WHAT YOU SHOULD DO: Reproduce this listing in full.

SUPPLIED RECORDS:
- Opening Delimiter -
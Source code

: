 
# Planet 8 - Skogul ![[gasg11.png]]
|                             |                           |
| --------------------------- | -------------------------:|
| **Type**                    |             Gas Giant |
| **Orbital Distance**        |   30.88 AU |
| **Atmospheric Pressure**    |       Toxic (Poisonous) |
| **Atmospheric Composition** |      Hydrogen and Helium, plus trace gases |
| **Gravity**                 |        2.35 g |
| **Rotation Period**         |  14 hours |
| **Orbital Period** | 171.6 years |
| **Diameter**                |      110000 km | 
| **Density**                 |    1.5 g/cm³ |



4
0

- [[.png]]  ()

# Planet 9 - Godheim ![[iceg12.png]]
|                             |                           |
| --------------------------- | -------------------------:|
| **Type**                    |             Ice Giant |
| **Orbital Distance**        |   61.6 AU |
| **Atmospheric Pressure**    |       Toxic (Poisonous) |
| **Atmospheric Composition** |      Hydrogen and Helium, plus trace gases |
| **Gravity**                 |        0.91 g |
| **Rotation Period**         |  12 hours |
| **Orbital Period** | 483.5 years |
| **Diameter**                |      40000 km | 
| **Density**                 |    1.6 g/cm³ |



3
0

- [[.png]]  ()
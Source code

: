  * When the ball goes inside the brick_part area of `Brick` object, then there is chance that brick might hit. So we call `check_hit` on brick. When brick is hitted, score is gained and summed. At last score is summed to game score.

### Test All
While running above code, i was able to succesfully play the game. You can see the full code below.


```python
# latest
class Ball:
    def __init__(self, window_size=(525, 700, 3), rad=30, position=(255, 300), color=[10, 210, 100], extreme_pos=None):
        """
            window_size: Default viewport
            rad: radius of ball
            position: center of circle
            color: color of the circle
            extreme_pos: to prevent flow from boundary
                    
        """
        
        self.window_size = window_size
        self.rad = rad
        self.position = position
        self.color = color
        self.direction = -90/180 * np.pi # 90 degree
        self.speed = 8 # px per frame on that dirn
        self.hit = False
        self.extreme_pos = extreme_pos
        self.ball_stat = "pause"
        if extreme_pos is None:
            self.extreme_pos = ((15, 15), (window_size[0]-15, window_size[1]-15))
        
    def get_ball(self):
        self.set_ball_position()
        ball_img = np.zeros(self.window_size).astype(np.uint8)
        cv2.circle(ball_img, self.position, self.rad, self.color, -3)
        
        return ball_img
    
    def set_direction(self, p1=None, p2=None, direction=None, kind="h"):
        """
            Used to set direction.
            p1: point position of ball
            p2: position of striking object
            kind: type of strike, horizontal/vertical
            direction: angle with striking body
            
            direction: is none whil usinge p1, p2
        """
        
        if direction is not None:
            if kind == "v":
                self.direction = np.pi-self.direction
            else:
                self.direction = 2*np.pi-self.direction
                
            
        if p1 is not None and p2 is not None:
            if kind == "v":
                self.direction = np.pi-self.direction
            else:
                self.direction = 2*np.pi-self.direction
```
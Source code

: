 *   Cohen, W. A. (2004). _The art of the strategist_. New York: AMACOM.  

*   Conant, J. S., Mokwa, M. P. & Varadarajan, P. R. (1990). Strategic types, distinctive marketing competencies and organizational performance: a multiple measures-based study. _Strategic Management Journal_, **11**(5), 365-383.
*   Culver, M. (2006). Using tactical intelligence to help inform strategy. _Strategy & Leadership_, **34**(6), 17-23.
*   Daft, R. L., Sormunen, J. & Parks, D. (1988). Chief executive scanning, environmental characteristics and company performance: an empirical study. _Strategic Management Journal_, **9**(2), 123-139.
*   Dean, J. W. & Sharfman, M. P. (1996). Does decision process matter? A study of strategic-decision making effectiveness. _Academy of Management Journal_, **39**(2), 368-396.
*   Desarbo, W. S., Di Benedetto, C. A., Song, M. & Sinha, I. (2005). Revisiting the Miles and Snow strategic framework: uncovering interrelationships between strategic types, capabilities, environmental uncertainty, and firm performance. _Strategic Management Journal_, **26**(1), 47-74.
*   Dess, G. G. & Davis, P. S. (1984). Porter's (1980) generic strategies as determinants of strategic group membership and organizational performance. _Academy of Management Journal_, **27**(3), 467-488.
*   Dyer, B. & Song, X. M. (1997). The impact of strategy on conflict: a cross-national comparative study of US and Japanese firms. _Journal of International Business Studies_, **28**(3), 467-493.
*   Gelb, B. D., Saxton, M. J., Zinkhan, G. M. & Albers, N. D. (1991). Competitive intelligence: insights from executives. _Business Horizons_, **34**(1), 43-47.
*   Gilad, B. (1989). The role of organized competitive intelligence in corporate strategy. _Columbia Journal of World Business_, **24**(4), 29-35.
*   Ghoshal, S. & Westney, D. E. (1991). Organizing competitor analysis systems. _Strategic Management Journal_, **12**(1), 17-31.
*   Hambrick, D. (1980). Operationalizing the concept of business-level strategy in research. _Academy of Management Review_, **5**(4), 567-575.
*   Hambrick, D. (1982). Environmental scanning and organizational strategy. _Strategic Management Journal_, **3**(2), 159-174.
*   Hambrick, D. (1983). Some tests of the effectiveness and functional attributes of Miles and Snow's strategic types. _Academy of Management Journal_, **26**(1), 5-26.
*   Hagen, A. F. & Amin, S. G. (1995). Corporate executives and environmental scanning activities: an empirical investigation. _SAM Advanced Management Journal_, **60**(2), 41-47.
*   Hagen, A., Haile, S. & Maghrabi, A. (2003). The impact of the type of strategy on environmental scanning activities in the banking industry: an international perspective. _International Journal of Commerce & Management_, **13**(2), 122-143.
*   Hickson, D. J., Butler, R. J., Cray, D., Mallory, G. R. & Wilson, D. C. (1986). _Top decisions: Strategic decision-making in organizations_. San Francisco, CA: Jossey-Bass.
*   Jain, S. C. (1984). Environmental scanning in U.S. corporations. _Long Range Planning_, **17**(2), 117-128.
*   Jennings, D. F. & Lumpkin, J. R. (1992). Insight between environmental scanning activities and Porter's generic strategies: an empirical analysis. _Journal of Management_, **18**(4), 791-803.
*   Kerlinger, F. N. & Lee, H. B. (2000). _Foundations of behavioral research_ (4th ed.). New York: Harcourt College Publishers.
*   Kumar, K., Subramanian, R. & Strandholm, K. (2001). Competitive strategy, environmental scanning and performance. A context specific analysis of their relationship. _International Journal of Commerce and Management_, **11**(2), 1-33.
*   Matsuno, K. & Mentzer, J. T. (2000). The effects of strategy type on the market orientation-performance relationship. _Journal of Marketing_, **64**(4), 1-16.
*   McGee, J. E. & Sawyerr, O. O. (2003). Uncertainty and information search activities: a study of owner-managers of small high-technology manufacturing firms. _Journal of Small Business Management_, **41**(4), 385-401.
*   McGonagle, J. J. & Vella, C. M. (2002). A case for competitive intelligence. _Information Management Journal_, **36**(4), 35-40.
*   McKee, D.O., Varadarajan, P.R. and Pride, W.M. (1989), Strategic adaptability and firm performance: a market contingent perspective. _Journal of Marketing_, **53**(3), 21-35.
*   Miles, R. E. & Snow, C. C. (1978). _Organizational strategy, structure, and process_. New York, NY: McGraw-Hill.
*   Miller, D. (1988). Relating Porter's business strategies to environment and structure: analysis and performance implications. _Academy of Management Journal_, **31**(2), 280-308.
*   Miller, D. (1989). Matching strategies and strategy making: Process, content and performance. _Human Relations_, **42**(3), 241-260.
- Closing Delimiter -
ANSWER TO THIS PROBLEM:
Source code

: 
# Planet 8 - Skogul ![[gasg11.png]]
|                             |                           |
| --------------------------- | -------------------------:|
| **Type**                    |             Gas Giant |
| **Orbital Distance**        |   30.88 AU |
| **Atmospheric Pressure**    |       Toxic (Poisonous) |
| **Atmospheric Composition** |      Hydrogen and Helium, plus trace gases |
| **Gravity**                 |        2.35 g |
| **Rotation Period**         |  14 hours |
| **Orbital Period** | 171.6 years |
| **Diameter**                |      110000 km | 
| **Density**                 |    1.5 g/cm³ |



4
0

- [[.png]]  ()

# Planet 9 - Godheim ![[iceg12.png]]
|                             |                           |
| --------------------------- | -------------------------:|
| **Type**                    |             Ice Giant |
| **Orbital Distance**        |   61.6 AU |
| **Atmospheric Pressure**    |       Toxic (Poisonous) |
| **Atmospheric Composition** |      Hydrogen and Helium, plus trace gases |
| **Gravity**                 |        0.91 g |
| **Rotation Period**         |  12 hours |
| **Orbital Period** | 483.5 years |
| **Diameter**                |      40000 km | 
| **Density**                 |    1.6 g/cm³ |



3
0

- [[.png]]  ()
Source code

:  * When the ball goes inside the brick_part area of `Brick` object, then there is chance that brick might hit. So we call `check_hit` on brick. When brick is hitted, score is gained and summed. At last score is summed to game score.

### Test All
While running above code, i was able to succesfully play the game. You can see the full code below.


```python
# latest
class Ball:
    def __init__(self, window_size=(525, 700, 3), rad=30, position=(255, 300), color=[10, 210, 100], extreme_pos=None):
        """
            window_size: Default viewport
            rad: radius of ball
            position: center of circle
            color: color of the circle
            extreme_pos: to prevent flow from boundary
                    
        """
        
        self.window_size = window_size
        self.rad = rad
        self.position = position
        self.color = color
        self.direction = -90/180 * np.pi # 90 degree
        self.speed = 8 # px per frame on that dirn
        self.hit = False
        self.extreme_pos = extreme_pos
        self.ball_stat = "pause"
        if extreme_pos is None:
            self.extreme_pos = ((15, 15), (window_size[0]-15, window_size[1]-15))
        
    def get_ball(self):
        self.set_ball_position()
        ball_img = np.zeros(self.window_size).astype(np.uint8)
        cv2.circle(ball_img, self.position, self.rad, self.color, -3)
        
        return ball_img
    
    def set_direction(self, p1=None, p2=None, direction=None, kind="h"):
        """
            Used to set direction.
            p1: point position of ball
            p2: position of striking object
            kind: type of strike, horizontal/vertical
            direction: angle with striking body
            
            direction: is none whil usinge p1, p2
        """
        
        if direction is not None:
            if kind == "v":
                self.direction = np.pi-self.direction
            else:
                self.direction = 2*np.pi-self.direction
                
            
        if p1 is not None and p2 is not None:
            if kind == "v":
                self.direction = np.pi-self.direction
            else:
                self.direction = 2*np.pi-self.direction
```
Source code

: *   Cohen, W. A. (2004). _The art of the strategist_. New York: AMACOM.  

*   Conant, J. S., Mokwa, M. P. & Varadarajan, P. R. (1990). Strategic types, distinctive marketing competencies and organizational performance: a multiple measures-based study. _Strategic Management Journal_, **11**(5), 365-383.
*   Culver, M. (2006). Using tactical intelligence to help inform strategy. _Strategy & Leadership_, **34**(6), 17-23.
*   Daft, R. L., Sormunen, J. & Parks, D. (1988). Chief executive scanning, environmental characteristics and company performance: an empirical study. _Strategic Management Journal_, **9**(2), 123-139.
*   Dean, J. W. & Sharfman, M. P. (1996). Does decision process matter? A study of strategic-decision making effectiveness. _Academy of Management Journal_, **39**(2), 368-396.
*   Desarbo, W. S., Di Benedetto, C. A., Song, M. & Sinha, I. (2005). Revisiting the Miles and Snow strategic framework: uncovering interrelationships between strategic types, capabilities, environmental uncertainty, and firm performance. _Strategic Management Journal_, **26**(1), 47-74.
*   Dess, G. G. & Davis, P. S. (1984). Porter's (1980) generic strategies as determinants of strategic group membership and organizational performance. _Academy of Management Journal_, **27**(3), 467-488.
*   Dyer, B. & Song, X. M. (1997). The impact of strategy on conflict: a cross-national comparative study of US and Japanese firms. _Journal of International Business Studies_, **28**(3), 467-493.
*   Gelb, B. D., Saxton, M. J., Zinkhan, G. M. & Albers, N. D. (1991). Competitive intelligence: insights from executives. _Business Horizons_, **34**(1), 43-47.
*   Gilad, B. (1989). The role of organized competitive intelligence in corporate strategy. _Columbia Journal of World Business_, **24**(4), 29-35.
*   Ghoshal, S. & Westney, D. E. (1991). Organizing competitor analysis systems. _Strategic Management Journal_, **12**(1), 17-31.
*   Hambrick, D. (1980). Operationalizing the concept of business-level strategy in research. _Academy of Management Review_, **5**(4), 567-575.
*   Hambrick, D. (1982). Environmental scanning and organizational strategy. _Strategic Management Journal_, **3**(2), 159-174.
*   Hambrick, D. (1983). Some tests of the effectiveness and functional attributes of Miles and Snow's strategic types. _Academy of Management Journal_, **26**(1), 5-26.
*   Hagen, A. F. & Amin, S. G. (1995). Corporate executives and environmental scanning activities: an empirical investigation. _SAM Advanced Management Journal_, **60**(2), 41-47.
*   Hagen, A., Haile, S. & Maghrabi, A. (2003). The impact of the type of strategy on environmental scanning activities in the banking industry: an international perspective. _International Journal of Commerce & Management_, **13**(2), 122-143.
*   Hickson, D. J., Butler, R. J., Cray, D., Mallory, G. R. & Wilson, D. C. (1986). _Top decisions: Strategic decision-making in organizations_. San Francisco, CA: Jossey-Bass.
*   Jain, S. C. (1984). Environmental scanning in U.S. corporations. _Long Range Planning_, **17**(2), 117-128.
*   Jennings, D. F. & Lumpkin, J. R. (1992). Insight between environmental scanning activities and Porter's generic strategies: an empirical analysis. _Journal of Management_, **18**(4), 791-803.
*   Kerlinger, F. N. & Lee, H. B. (2000). _Foundations of behavioral research_ (4th ed.). New York: Harcourt College Publishers.
*   Kumar, K., Subramanian, R. & Strandholm, K. (2001). Competitive strategy, environmental scanning and performance. A context specific analysis of their relationship. _International Journal of Commerce and Management_, **11**(2), 1-33.
*   Matsuno, K. & Mentzer, J. T. (2000). The effects of strategy type on the market orientation-performance relationship. _Journal of Marketing_, **64**(4), 1-16.
*   McGee, J. E. & Sawyerr, O. O. (2003). Uncertainty and information search activities: a study of owner-managers of small high-technology manufacturing firms. _Journal of Small Business Management_, **41**(4), 385-401.
*   McGonagle, J. J. & Vella, C. M. (2002). A case for competitive intelligence. _Information Management Journal_, **36**(4), 35-40.
*   McKee, D.O., Varadarajan, P.R. and Pride, W.M. (1989), Strategic adaptability and firm performance: a market contingent perspective. _Journal of Marketing_, **53**(3), 21-35.
*   Miles, R. E. & Snow, C. C. (1978). _Organizational strategy, structure, and process_. New York, NY: McGraw-Hill.
*   Miller, D. (1988). Relating Porter's business strategies to environment and structure: analysis and performance implications. _Academy of Management Journal_, **31**(2), 280-308.
*   Miller, D. (1989). Matching strategies and strategy making: Process, content and performance. _Human Relations_, **42**(3), 241-260.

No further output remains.